2011. FA, JOHN E.; FUNK, STEPHAN M.; and O'CONNELL, DONNAMARIE. Zoo Conservation Biology (Ecology, Biodiversity and Conservation). Cambridge University Press, Cambridge. Pb. 384 pp.
Provides a critical assessment of the contribution of zoos to species conservation. The first part introduces the origins and global spread of zoos and also explores animal collection composition. The second part focuses on the basic elements of keeping viable captive animal populations. The authors consider the consequences of captivity on animals, the genetics of captive populations, and the pe4rformance of zoos in captive breeding. The third and final part examines ways in which zoos can make a significant difference to conservation both now and in the future.
 
1990. PAGE, JAKE. Zoo: The Modern Ark. Facts on File, New York, Oxford and Sydney. Hb. 192 pp.
A large, glossy, 'coffee-table-type' book, with a Preface by Gerald Durrell, that attaches as much importance to the superb photographs by Franz Maier as it does to the text, but this is not to say the text is unimportant. It is a very factual and readable book, albeit too big and heavy for bedtime reading.

1991. TUDGE, COLIN. Last Animals at the Zoo: How Mass Extinction Can Be Stopped. Hutchinson Radius. Hb. 266 pp.
Despite the peculiar title, this is an exhaustively researched and well-written account of the multifarious challenges facing zoos in the 21st century. The author begins by examining the reasons why it is important to conserve animals before moving on to explain how zoos can best achieve their goals. A lucid, spirited defence of captive breeding by a renowned zoologist and science writer. The first soft-cover edition (272 pp.) was published by Oxford Paperbacks in 1992.
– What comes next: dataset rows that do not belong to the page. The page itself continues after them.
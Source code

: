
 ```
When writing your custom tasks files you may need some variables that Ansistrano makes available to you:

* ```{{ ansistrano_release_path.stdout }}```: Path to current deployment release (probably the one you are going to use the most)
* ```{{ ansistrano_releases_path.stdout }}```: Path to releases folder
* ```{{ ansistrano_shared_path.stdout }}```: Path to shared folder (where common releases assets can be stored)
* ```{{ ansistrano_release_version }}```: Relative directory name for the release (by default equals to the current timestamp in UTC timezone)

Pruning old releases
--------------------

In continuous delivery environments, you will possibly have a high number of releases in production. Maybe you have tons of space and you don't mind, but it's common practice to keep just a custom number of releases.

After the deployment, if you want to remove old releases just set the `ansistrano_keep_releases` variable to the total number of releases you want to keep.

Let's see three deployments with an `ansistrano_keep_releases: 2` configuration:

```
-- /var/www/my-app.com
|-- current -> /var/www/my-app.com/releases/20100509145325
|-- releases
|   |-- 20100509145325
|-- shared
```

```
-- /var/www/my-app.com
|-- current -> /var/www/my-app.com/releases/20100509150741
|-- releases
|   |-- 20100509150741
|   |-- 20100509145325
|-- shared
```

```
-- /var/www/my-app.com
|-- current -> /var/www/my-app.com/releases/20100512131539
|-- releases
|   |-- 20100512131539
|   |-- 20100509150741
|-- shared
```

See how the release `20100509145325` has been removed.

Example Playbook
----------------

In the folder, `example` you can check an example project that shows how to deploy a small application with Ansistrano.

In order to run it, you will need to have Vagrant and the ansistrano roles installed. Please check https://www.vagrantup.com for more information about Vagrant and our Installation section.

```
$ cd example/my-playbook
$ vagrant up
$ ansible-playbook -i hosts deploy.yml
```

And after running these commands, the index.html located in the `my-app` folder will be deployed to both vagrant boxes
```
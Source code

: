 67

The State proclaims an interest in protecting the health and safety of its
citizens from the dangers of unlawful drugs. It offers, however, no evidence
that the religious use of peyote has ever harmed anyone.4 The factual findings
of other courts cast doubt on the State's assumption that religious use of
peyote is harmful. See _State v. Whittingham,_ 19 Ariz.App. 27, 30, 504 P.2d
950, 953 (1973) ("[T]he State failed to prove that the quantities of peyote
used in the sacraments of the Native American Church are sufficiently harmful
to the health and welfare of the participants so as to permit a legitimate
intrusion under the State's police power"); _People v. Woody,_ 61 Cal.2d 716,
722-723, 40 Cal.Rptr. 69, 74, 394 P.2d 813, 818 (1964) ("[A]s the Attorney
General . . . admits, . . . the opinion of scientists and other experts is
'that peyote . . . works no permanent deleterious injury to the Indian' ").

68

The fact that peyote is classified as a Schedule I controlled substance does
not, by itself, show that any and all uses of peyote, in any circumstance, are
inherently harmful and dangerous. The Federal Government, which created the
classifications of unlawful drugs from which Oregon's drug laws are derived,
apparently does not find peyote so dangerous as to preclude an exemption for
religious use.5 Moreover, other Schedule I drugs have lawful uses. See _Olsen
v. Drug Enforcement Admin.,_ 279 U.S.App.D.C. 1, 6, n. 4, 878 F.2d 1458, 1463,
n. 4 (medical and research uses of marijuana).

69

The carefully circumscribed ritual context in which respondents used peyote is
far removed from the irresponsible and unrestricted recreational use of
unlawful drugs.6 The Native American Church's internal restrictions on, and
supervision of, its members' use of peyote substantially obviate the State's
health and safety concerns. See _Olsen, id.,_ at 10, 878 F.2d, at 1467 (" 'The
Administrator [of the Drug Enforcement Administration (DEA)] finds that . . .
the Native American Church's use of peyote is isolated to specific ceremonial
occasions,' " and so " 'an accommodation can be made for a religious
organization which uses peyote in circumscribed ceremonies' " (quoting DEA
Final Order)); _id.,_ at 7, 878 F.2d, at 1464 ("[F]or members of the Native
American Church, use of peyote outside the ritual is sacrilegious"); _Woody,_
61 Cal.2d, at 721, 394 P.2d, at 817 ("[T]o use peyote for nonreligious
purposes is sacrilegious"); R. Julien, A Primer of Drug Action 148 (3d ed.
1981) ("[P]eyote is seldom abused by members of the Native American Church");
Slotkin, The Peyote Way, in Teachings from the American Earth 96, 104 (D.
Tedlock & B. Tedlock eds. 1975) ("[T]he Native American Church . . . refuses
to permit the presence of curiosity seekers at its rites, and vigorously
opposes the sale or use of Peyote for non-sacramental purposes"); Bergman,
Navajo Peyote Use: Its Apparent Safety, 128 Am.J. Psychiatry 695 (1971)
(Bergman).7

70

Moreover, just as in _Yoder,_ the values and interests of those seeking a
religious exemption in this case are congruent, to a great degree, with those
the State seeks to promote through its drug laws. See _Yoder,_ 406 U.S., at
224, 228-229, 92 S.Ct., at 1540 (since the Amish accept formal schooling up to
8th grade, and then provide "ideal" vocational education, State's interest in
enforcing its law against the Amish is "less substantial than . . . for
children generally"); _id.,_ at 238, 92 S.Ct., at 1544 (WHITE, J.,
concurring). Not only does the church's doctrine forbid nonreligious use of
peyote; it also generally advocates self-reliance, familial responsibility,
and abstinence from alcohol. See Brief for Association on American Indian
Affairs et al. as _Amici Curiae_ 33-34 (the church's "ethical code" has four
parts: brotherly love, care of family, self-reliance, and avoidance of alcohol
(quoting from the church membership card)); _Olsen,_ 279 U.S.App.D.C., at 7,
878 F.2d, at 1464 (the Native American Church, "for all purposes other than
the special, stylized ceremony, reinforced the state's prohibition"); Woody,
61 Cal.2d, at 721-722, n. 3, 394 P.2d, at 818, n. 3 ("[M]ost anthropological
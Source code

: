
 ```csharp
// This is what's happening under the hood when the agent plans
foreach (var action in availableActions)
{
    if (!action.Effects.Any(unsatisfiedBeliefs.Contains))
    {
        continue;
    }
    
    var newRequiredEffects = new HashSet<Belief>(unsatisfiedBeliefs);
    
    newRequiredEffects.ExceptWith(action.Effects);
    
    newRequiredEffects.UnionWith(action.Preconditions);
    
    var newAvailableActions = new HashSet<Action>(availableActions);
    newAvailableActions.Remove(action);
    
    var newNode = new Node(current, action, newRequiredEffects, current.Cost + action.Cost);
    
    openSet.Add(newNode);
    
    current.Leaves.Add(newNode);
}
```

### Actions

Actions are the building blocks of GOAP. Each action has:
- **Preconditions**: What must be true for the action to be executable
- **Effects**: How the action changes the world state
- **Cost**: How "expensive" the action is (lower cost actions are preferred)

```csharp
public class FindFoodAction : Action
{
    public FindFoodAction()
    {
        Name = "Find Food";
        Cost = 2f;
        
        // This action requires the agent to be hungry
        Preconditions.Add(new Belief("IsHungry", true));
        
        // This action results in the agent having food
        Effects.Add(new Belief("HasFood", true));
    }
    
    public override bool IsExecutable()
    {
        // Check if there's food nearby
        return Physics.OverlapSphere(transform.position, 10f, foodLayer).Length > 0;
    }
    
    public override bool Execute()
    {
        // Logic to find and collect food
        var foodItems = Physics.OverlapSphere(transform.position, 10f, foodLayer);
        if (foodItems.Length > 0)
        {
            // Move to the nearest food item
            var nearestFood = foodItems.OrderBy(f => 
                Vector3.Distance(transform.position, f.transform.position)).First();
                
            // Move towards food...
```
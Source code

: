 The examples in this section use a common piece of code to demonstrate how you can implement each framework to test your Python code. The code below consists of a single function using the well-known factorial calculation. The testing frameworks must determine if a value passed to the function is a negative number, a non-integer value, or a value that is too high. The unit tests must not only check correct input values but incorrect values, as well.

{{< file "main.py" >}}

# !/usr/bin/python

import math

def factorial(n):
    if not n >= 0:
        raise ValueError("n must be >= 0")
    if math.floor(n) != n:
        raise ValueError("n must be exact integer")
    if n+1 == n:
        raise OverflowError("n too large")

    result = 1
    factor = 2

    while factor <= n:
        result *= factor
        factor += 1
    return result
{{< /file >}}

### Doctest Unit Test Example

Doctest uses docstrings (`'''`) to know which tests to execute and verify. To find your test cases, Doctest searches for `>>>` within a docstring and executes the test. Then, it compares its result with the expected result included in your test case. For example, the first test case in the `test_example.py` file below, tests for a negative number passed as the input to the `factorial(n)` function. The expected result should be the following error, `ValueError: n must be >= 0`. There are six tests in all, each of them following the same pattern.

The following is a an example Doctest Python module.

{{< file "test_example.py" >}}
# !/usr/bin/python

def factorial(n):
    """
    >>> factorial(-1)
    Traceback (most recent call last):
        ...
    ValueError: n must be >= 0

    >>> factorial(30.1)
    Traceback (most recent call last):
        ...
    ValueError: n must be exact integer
1981. WOODROFFE, GORDON. Wildlife Conservation and the Modern Zoo. Saiga Publishing Co. Ltd., Hindhead, Surrey. Hb. 208 pp.
The methods used by zoos such as Whipsnade, Zurich, Frankfurt, Basle, London, Bristol, Jersey and New York are examined in the context of wildlife conservation. In particular Mr Woodroffe focuses on zoos’ endeavours to breed primates, elephants, rhinoceroses and carnivores. Illustrated with 48 black-and-white photographs.
2007. ZIMMERMANN, ALEXANDRA (ed.); HATCHWELL, MATTHEW (ed.); DICKIE, LESLEY (ed.); WEST, CHRIS (ed.). Zoos in the 21st Century: Catalysts for Conservation? (Conservation Biology). Cambridge University Press, Cambridge. Pb. 388 pp.
A comprehensive book of a big subject. Poses the questions: What is the true role of zoos in conservation? How can they contribute more significantly to global conservation efforts? What are the unique attributes of zoos? And should zoos be doing more?